- Pitcher
- Born: January 11, 1937 Rhodhiss, North Carolina, U.S.
- Died: May 12, 2025 (aged 88) Granite Falls, North Carolina, U.S.
- Batted: LeftThrew: Left

MLB debut
- April 22, 1961, for the Chicago Cubs

Last MLB appearance
- May 1, 1963, for the Cleveland Indians

MLB statistics
- Win–loss record: 14–19
- Earned run average: 4.84
- Strikeouts: 108
- Stats at Baseball Reference

Teams
- Chicago Cubs (1961–1962); Milwaukee Braves (1962); Cleveland Indians (1963);

= Jack Curtis (baseball) =

American baseball player (1937–2025)

Jack Patrick Curtis (January 11, 1937 – May 12, 2025) was an American professional baseball player and left-handed pitcher who worked in 69 games in Major League Baseball for the Chicago Cubs (1961–62), Milwaukee Braves (1962), and Cleveland Indians (1963). He was listed as 5 ft 10 in tall and 175 lb and signed with the Cubs in 1956 after graduating from Granite Falls High School in Granite Falls, North Carolina.

== Baseball career ==
Curtis joined the Cubs after two stalwart seasons in minor league baseball. In 1959, he won 20 games (losing 10) with a sparkling 2.84 earned run average for the Class B Wenatchee Chiefs. Then, in 1960, he went 19–8 (3.57 ERA) with a league-leading 19 complete games for the Double-A San Antonio Missions and was named the Texas League's pitcher of the year.

In his rookie campaign, 1961, Curtis took a turn in the Cubs' starting rotation and won 10 games, tied for second on the team, against 13 losses with a 4.89 ERA. He threw six complete games. When future Hall-of-Famer Warren Spahn notched his 300th win on August 11, it was Curtis who took the 2–1 loss. Curtis was a batting practice pitcher for the National League in the All-Star Game and finished third in the1961 NL Rookie of Year voting, trailing his teammate and future Hall-of-Famer Billy Williams and future Hall-of-Fame manager Joe Torre.

In 1962, Curtis began the year going winless in three starts and one relief appearance. On April 30, Curtis was traded even-up for veteran Braves' starting pitcher Bob Buhl, a former National League All-Star. Curtis made only five starts for Milwaukee through the end of 1962 and put up a 4–4 record in 30 games, with one save. At the end of the season, he was traded again, this time to the Cleveland Indians, who had just hired manager Birdie Tebbetts away from the Braves. Curtis appeared in four games for Tebbetts in relief in the early weeks of 1963 and was treated harshly in three of them. He was sent to Triple-A Jacksonville at the May cutdown after allowing ten earned runs in only five innings pitched.

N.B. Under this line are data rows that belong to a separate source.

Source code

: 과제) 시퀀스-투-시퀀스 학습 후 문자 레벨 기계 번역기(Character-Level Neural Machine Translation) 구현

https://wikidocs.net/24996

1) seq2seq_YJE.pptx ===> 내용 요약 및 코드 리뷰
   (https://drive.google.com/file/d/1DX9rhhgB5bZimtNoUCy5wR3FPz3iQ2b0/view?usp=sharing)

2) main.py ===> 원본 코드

Curtis bounced around the minors the next four seasons, appearing in 52 games, starting seven for Cleveland's Triple-A Portland team in 1964, then spending the next two seasons pitching for Triple-A Toledo in the New York Yankees organization. In 1965, he had a particularly good season, going 10-7 in 17 starts, with a 2.90 ERA, 12 complete games and five shutouts. He began the 1967 season pitching for the Yankees Triple-A team in Syracuse, before finishing his baseball career with seven games for the Minnesota's Triple-A Charlotte affiliate.

During his MLB career, Curtis compiled a career record of 14–19 with a 4.84 earned run average. In 279 innings pitched, he permitted 328 hits and 89 bases on balls with 108 strikeouts. He was credited with six complete games and two saves. He won an additional 97 games in the minors.

== Later life and death ==
Curtis worked in private business after retiring, then spent 25 years as a production manager for a manufacturing company. He was inducted into the Caldwell County Sports Hall of Fame in 1993.

Curtis died on May 12, 2025, at the age of 88.